> Task directions: Start with the first line of the records below. Output each line exactly, ending with the one that contains "## License ##".

Available data below:

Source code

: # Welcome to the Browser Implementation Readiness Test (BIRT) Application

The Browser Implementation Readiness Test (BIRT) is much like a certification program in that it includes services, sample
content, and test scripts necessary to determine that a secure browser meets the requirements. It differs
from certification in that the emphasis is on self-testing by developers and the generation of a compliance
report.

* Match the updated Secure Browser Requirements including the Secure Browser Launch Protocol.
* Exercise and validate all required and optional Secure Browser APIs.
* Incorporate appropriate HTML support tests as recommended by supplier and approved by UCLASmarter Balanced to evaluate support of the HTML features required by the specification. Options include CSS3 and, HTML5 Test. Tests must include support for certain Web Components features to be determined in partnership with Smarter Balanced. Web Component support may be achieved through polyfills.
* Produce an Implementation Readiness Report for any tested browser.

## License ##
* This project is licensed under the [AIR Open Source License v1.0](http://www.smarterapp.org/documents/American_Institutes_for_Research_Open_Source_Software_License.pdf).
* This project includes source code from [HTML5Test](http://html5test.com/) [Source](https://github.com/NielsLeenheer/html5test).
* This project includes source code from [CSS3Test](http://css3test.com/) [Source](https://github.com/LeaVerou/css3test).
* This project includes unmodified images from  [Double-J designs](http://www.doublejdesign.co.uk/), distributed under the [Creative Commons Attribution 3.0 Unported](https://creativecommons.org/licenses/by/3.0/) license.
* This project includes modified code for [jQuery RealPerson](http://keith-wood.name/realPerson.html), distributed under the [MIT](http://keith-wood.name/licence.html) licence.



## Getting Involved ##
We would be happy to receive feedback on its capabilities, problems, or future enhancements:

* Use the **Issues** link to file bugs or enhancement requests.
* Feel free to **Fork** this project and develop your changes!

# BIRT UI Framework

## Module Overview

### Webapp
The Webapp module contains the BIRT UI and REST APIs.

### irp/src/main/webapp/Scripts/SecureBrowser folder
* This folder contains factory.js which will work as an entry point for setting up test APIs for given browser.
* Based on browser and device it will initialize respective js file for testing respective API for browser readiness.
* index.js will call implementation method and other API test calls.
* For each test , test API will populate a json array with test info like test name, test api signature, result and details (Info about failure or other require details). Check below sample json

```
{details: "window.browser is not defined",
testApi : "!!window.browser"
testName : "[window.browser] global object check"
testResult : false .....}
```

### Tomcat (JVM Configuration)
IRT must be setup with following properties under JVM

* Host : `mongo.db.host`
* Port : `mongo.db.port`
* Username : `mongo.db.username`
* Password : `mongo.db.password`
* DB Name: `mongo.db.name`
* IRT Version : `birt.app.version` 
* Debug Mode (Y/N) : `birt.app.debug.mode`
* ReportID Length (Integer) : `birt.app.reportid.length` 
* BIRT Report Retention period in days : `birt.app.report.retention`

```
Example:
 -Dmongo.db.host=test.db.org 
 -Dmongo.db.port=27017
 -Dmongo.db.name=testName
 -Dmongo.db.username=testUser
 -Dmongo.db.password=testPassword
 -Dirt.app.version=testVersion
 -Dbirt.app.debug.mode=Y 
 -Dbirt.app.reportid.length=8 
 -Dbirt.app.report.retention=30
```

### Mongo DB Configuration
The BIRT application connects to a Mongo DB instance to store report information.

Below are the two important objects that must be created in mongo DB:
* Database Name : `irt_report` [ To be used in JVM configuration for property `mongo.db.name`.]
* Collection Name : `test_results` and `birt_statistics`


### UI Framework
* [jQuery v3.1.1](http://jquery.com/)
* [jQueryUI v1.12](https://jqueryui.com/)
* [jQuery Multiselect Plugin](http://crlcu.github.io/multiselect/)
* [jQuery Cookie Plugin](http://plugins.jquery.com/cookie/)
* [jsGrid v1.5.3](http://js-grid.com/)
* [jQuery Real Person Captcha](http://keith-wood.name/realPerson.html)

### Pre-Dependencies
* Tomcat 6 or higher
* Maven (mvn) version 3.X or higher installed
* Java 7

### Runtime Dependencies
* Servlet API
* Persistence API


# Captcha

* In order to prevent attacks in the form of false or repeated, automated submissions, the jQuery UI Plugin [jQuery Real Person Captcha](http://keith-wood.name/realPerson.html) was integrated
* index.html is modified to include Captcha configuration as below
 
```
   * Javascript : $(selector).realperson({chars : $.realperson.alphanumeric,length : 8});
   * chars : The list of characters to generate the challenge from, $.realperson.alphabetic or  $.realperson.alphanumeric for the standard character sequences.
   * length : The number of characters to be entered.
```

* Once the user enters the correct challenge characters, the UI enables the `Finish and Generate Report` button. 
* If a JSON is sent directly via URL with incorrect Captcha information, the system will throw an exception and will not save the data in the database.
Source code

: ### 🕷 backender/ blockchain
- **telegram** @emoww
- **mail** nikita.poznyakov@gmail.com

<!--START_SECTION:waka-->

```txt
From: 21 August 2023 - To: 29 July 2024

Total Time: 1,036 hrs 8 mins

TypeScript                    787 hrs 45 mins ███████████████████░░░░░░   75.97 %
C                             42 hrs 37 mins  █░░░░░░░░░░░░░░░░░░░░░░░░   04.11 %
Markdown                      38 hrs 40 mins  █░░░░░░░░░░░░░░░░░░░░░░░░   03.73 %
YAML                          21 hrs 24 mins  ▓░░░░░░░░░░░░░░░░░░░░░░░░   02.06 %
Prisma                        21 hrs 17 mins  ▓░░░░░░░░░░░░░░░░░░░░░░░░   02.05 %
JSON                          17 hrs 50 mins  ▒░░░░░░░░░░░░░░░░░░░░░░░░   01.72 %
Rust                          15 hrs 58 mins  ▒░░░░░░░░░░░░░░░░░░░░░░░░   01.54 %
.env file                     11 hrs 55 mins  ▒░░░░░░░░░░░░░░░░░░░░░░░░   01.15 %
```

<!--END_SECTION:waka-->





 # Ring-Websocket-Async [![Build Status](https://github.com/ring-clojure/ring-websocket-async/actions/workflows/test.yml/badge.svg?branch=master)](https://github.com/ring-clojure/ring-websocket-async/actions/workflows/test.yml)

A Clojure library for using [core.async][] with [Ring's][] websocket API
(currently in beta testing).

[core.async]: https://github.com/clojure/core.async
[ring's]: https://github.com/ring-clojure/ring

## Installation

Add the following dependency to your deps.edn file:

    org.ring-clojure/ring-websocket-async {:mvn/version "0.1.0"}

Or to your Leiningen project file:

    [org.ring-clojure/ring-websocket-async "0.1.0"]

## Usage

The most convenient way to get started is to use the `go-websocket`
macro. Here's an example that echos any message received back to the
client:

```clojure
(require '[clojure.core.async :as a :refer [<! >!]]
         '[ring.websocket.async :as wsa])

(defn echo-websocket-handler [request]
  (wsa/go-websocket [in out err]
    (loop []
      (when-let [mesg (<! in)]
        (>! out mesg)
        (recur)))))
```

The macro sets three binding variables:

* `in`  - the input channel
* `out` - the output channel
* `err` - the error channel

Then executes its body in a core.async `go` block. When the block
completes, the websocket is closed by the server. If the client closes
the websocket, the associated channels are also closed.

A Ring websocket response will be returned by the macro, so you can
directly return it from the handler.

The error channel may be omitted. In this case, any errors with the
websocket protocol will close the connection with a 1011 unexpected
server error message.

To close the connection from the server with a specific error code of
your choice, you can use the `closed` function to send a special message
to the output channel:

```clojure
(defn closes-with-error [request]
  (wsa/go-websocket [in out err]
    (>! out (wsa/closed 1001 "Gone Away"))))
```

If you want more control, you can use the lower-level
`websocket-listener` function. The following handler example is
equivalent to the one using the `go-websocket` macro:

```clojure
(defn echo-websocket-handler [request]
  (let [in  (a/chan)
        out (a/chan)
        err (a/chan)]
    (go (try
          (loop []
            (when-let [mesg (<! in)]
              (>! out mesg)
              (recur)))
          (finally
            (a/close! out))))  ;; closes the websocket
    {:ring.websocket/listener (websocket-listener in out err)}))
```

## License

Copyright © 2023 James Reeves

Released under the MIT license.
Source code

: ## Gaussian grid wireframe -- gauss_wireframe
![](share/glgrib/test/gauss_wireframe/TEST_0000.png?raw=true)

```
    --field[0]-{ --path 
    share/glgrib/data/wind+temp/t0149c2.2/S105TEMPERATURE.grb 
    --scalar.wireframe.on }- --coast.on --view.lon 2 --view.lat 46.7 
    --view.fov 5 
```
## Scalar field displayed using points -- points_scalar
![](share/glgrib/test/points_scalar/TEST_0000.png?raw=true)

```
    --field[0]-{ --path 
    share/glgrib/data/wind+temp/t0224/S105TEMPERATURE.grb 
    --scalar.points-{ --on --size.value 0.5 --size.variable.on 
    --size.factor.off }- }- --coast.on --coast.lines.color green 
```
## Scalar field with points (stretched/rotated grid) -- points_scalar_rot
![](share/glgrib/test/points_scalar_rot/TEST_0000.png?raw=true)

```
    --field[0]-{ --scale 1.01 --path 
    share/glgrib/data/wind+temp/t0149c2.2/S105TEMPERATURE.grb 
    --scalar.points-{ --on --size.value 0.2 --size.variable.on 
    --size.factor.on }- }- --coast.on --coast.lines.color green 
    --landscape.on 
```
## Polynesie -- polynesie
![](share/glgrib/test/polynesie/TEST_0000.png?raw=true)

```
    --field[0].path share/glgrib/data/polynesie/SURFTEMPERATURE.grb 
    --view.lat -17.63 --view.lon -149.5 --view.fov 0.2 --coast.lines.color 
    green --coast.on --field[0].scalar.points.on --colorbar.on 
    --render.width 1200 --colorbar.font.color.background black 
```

End of Available data.

> Answer for the task:
Source code

: # Welcome to the Browser Implementation Readiness Test (BIRT) Application

The Browser Implementation Readiness Test (BIRT) is much like a certification program in that it includes services, sample
content, and test scripts necessary to determine that a secure browser meets the requirements. It differs
from certification in that the emphasis is on self-testing by developers and the generation of a compliance
report.

* Match the updated Secure Browser Requirements including the Secure Browser Launch Protocol.
* Exercise and validate all required and optional Secure Browser APIs.
* Incorporate appropriate HTML support tests as recommended by supplier and approved by UCLASmarter Balanced to evaluate support of the HTML features required by the specification. Options include CSS3 and, HTML5 Test. Tests must include support for certain Web Components features to be determined in partnership with Smarter Balanced. Web Component support may be achieved through polyfills.
* Produce an Implementation Readiness Report for any tested browser.

## License ##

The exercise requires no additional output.